At last month’s Interagency Food Safety Analytics Collaboration (IFSAC) public meeting on attribution estimates for foodborne disease outbreaks, a participant from the University of Minnesota wanted to know if the “candy apple” outbreak would be attributed to the apples or “tossed off as a complex food.”
The question related to the fact that in its analysis of all foodborne illness outbreaks that occurred between 1998 and 2012, IFSAC excluded those attributed to foods with multiple ingredients to which the specific ingredient was never identified as the source of the pathogen.

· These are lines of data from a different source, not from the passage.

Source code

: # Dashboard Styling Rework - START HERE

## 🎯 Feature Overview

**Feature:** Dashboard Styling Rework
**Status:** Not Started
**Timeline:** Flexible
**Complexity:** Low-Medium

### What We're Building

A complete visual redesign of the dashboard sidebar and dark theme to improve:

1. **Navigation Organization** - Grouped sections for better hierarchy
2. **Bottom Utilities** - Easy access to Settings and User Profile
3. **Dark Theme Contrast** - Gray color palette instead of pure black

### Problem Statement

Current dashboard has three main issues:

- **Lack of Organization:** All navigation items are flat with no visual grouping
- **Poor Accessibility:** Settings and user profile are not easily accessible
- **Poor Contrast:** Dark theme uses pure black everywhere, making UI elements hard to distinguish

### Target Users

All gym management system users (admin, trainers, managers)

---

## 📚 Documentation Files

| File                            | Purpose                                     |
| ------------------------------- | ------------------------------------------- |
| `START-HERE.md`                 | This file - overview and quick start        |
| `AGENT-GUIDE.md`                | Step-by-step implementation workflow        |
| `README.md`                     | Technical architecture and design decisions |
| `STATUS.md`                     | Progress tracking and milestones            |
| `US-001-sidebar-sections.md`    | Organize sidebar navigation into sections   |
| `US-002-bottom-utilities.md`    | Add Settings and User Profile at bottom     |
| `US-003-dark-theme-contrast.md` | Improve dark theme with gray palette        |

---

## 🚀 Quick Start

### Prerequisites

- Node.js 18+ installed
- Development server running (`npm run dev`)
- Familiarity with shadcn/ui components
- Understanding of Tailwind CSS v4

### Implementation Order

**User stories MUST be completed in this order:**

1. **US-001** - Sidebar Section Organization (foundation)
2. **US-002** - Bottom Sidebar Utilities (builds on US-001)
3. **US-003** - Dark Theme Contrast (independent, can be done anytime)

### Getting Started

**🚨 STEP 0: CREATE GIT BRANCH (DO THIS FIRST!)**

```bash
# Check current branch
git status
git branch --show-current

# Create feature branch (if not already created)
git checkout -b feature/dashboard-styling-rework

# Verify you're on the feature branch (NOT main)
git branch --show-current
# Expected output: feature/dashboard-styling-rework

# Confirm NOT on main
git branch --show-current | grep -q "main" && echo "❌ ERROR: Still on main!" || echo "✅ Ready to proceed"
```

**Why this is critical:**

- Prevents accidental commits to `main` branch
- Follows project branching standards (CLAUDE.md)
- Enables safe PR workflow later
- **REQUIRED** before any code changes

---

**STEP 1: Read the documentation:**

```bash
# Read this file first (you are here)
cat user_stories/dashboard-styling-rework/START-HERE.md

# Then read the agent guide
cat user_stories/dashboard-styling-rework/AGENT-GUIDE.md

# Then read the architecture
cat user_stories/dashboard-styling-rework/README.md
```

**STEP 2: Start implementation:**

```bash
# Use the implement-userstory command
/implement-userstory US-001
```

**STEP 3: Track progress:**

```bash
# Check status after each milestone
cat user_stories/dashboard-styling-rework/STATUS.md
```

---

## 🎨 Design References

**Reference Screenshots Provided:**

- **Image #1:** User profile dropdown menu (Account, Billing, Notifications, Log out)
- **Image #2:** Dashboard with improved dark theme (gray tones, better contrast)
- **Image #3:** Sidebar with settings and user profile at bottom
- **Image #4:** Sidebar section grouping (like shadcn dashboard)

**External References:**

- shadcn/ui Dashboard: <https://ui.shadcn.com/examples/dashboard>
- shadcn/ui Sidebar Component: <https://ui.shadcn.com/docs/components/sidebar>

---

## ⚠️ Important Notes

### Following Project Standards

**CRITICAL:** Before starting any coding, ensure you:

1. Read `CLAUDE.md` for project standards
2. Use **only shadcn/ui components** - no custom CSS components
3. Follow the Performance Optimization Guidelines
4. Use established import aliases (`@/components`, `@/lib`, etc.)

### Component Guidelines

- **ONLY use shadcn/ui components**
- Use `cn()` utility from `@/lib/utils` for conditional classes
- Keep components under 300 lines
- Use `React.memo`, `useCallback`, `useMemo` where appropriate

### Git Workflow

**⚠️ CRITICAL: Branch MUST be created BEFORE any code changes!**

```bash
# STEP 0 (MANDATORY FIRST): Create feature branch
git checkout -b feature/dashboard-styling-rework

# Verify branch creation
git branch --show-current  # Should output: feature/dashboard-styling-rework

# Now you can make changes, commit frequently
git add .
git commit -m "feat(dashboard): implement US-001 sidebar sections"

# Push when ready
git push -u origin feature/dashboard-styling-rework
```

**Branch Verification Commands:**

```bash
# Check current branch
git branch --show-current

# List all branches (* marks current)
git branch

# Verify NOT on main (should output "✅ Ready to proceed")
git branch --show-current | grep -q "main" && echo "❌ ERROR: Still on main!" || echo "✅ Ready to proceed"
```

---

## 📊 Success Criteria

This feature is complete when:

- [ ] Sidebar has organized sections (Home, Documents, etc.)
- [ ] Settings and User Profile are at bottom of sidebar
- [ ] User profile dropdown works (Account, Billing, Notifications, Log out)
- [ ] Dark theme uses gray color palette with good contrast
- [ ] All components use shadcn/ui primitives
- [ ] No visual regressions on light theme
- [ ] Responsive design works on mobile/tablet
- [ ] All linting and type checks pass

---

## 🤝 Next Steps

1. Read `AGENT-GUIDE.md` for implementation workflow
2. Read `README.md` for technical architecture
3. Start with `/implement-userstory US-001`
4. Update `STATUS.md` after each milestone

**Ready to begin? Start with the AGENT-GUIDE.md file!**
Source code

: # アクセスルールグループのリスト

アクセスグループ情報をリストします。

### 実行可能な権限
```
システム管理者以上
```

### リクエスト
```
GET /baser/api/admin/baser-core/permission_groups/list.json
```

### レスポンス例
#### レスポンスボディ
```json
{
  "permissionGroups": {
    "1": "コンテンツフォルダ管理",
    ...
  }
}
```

“In that case,” responded CDC’s Dr. Dana Cole, “we were fortunate to isolate the contaminate ingredient and that will be classified as a simple food outbreak.” Her response seemed to indicate the single ingredient identified as the source of last fall’s Listeria outbreak was the apple, not the caramel.
Overall, IFSAC found that fruit was the source of 50 percent of the Listeria cases, but this was extrapolated from one out of 24 Listeria outbreaks where 147 people were sickened by cantaloupe in 2011. The partnership between CDC, the Department of Agriculture’s Food Safety and Inspection Service, and the Food and Drug Administration warned that its confidence in its Listeria estimates was not very high because of the small number of outbreaks included from the study period.